◆ **Work task**
Show all lines of the listing that hold the word "enumerate".

* * * * * * * * *

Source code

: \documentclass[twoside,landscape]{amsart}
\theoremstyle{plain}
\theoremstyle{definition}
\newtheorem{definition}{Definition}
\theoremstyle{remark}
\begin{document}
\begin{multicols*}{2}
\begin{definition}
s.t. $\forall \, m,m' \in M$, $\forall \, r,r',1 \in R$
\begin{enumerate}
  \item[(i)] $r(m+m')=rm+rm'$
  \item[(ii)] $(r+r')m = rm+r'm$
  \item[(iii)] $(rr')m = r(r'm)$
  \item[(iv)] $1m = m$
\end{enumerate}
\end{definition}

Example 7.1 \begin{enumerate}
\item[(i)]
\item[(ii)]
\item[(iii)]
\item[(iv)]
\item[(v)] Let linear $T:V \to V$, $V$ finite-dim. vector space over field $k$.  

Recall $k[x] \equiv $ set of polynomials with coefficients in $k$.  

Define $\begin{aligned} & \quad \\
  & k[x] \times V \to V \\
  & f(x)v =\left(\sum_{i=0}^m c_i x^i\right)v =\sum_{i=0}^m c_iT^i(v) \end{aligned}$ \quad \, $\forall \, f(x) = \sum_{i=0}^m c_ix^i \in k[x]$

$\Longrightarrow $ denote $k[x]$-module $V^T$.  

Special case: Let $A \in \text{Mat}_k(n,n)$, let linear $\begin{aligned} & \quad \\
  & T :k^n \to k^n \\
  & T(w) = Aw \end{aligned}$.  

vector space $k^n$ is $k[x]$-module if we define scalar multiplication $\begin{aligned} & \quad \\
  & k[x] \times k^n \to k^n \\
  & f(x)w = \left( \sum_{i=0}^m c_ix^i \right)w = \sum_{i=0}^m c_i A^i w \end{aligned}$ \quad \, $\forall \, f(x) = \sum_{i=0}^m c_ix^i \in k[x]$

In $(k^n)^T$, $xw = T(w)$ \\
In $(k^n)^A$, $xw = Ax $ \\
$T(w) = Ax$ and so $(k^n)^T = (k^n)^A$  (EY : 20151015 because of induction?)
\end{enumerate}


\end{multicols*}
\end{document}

* * * * * * * * *

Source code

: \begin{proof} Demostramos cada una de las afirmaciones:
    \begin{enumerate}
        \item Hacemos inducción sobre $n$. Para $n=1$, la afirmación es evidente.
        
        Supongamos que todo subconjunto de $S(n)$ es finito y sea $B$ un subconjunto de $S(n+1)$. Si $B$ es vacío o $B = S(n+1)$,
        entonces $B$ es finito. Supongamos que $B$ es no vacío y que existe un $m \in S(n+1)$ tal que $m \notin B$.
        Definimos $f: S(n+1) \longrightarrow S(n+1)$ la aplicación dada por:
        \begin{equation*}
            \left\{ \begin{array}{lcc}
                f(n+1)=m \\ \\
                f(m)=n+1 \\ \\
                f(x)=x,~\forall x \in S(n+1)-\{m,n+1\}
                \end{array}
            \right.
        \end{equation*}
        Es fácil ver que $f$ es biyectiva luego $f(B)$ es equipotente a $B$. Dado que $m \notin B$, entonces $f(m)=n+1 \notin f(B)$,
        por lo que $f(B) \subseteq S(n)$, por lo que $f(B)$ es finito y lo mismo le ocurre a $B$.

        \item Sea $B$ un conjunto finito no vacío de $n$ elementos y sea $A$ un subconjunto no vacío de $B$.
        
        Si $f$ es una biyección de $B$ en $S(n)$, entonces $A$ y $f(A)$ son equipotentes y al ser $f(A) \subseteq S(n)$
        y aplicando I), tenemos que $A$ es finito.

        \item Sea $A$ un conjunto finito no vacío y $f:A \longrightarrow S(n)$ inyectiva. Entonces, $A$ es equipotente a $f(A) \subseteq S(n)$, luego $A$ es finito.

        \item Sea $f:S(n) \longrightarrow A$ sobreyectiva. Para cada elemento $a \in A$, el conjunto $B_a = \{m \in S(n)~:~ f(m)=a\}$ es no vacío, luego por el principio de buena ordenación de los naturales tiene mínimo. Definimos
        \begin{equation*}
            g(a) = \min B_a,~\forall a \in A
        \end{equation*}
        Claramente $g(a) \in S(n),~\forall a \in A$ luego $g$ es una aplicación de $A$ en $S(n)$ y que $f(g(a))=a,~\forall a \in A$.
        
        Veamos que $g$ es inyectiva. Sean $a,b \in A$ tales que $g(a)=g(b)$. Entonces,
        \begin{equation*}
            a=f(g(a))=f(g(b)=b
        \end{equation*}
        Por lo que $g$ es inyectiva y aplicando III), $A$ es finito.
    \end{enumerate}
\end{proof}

* * * * * * * * *

◆ **Written solution**
\begin{enumerate}
\end{enumerate}
Example 7.1 \begin{enumerate}
\end{enumerate}
    \begin{enumerate}
    \end{enumerate}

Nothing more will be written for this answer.